Document images with source code
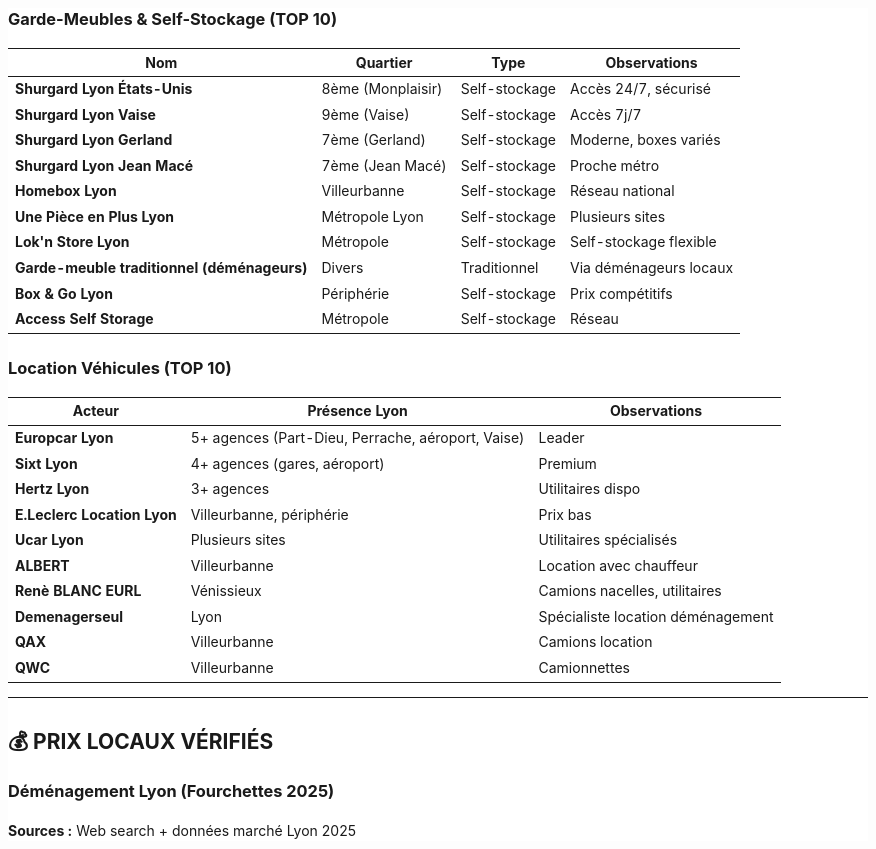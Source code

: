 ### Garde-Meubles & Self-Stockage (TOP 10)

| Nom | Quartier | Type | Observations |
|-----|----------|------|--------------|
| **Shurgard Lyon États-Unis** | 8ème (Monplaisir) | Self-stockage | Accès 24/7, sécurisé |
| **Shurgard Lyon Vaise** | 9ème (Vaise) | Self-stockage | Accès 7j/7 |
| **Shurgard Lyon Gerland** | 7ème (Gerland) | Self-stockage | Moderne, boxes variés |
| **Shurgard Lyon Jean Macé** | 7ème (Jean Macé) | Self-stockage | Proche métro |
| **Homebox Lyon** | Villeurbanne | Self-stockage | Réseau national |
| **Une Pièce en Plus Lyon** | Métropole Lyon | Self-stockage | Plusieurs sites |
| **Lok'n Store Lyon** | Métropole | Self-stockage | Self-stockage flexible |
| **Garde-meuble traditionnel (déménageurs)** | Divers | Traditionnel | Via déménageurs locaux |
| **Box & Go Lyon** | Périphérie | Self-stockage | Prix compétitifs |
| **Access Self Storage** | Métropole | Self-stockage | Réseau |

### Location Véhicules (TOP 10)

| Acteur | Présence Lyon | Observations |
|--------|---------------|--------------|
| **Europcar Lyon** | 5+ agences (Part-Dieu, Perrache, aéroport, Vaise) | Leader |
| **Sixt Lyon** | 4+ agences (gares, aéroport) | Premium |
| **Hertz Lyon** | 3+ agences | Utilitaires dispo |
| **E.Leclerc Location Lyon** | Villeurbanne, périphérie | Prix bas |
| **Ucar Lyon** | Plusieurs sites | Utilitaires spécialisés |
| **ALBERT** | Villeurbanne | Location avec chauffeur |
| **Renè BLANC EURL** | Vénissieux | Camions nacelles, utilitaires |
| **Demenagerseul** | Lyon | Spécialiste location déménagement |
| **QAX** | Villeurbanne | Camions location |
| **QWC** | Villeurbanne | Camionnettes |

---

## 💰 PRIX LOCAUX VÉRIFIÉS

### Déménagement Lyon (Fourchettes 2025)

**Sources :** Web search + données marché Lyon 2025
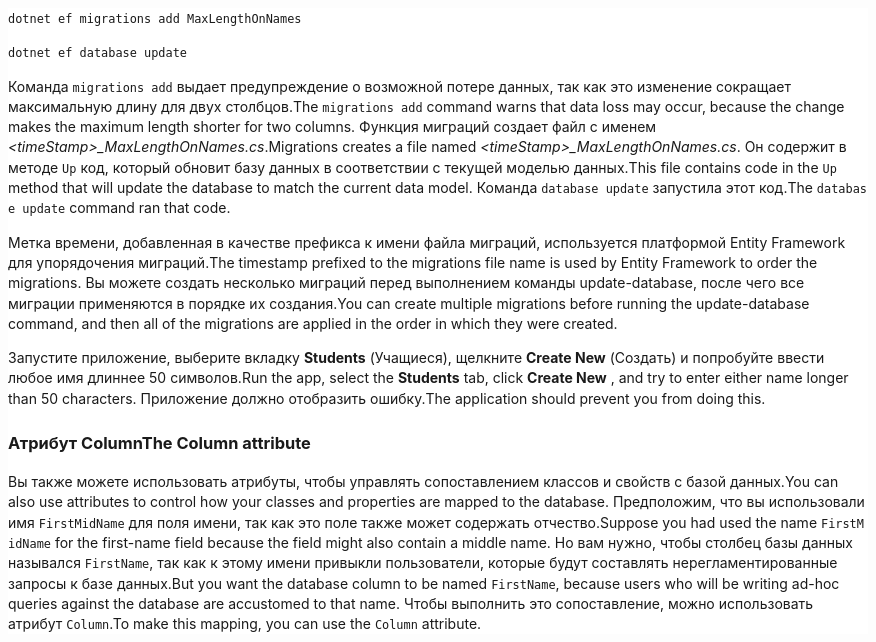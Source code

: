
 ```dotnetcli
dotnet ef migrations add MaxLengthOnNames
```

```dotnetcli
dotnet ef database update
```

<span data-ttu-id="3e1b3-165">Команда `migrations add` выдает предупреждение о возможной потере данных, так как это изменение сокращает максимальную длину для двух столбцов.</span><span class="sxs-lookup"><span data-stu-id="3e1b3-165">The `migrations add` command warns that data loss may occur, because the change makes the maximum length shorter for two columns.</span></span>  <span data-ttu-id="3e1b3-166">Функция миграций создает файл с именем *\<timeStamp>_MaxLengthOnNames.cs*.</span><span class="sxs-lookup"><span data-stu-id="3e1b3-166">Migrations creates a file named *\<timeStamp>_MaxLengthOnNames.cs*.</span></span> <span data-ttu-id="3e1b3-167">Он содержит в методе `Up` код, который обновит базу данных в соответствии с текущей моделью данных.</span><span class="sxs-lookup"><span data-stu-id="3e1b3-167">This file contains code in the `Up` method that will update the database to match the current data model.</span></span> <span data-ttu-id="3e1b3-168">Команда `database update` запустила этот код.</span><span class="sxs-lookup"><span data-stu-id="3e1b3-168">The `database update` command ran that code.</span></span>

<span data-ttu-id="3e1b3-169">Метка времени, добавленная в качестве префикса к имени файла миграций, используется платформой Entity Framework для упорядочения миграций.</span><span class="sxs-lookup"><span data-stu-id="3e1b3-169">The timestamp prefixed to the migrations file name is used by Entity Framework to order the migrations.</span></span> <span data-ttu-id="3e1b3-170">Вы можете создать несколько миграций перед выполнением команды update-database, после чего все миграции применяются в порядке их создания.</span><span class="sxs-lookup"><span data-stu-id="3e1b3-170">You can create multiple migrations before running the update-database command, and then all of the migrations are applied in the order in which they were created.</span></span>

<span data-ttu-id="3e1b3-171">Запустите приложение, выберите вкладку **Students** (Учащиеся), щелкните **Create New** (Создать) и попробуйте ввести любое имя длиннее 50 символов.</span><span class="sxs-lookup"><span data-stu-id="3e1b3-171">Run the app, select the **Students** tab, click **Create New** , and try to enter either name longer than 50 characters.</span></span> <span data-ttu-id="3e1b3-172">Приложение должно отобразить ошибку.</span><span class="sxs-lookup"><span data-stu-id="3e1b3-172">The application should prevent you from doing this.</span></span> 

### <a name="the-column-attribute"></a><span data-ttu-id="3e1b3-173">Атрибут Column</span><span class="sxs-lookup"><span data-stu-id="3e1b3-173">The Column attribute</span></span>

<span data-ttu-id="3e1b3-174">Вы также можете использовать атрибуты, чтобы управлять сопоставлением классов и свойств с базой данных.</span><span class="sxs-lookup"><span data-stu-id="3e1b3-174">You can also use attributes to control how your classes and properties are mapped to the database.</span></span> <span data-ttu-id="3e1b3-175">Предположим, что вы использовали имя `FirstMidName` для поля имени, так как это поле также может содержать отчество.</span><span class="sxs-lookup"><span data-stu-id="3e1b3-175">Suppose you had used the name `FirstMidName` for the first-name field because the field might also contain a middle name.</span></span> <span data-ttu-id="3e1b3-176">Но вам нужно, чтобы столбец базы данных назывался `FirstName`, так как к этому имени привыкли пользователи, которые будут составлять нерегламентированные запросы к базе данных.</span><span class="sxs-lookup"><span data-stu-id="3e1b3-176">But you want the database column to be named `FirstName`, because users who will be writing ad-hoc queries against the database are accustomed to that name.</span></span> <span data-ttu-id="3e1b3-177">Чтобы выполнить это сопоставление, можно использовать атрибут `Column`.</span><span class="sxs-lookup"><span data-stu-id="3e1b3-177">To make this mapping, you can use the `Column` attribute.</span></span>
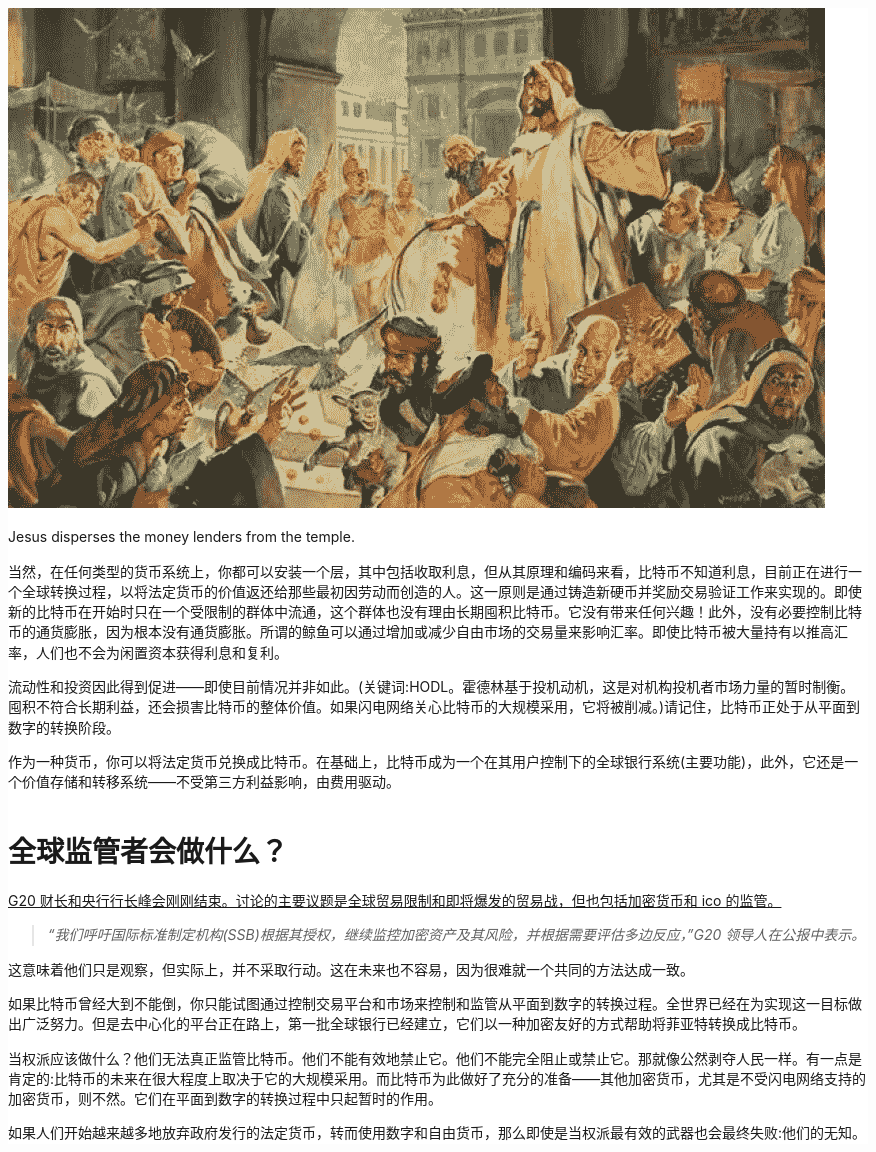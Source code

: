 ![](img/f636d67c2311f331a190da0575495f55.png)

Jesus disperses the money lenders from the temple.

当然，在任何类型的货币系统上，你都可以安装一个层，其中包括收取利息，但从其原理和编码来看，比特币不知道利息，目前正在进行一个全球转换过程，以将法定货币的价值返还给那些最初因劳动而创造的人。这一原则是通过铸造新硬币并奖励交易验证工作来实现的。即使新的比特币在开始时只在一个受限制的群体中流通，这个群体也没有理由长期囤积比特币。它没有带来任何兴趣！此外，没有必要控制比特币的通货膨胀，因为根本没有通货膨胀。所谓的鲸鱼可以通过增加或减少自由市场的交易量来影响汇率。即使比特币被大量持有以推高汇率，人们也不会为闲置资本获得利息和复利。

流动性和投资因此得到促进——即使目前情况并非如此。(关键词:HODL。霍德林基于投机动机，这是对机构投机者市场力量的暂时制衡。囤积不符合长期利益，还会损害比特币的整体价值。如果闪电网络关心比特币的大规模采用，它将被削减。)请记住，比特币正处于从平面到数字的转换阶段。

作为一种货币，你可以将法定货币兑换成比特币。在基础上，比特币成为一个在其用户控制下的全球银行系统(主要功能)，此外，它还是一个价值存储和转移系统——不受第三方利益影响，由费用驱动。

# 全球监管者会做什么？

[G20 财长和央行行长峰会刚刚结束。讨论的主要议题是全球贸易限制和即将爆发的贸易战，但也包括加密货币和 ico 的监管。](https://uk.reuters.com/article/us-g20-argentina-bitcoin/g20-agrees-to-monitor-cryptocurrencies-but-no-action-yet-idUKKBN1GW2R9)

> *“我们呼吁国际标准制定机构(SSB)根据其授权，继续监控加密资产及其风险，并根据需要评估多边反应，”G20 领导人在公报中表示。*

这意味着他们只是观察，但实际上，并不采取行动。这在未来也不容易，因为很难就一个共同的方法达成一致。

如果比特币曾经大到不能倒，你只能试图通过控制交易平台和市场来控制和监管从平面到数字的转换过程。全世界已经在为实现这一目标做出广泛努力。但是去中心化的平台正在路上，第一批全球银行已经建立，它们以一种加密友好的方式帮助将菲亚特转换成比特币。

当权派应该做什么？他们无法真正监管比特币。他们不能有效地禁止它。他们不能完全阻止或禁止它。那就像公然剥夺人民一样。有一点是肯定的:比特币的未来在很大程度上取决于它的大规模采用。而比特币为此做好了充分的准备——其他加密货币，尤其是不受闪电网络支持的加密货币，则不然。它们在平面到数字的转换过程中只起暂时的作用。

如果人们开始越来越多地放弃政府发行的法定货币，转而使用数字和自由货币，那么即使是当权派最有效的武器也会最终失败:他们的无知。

§ **Assignment**: Looking through the records, copy out every line in which the word "Villeurbanne" is found.

§ **Task response**:
| **Homebox Lyon** | Villeurbanne | Self-stockage | Réseau national |
| **E.Leclerc Location Lyon** | Villeurbanne, périphérie | Prix bas |
| **ALBERT** | Villeurbanne | Location avec chauffeur |
| **QAX** | Villeurbanne | Camions location |
| **QWC** | Villeurbanne | Camionnettes |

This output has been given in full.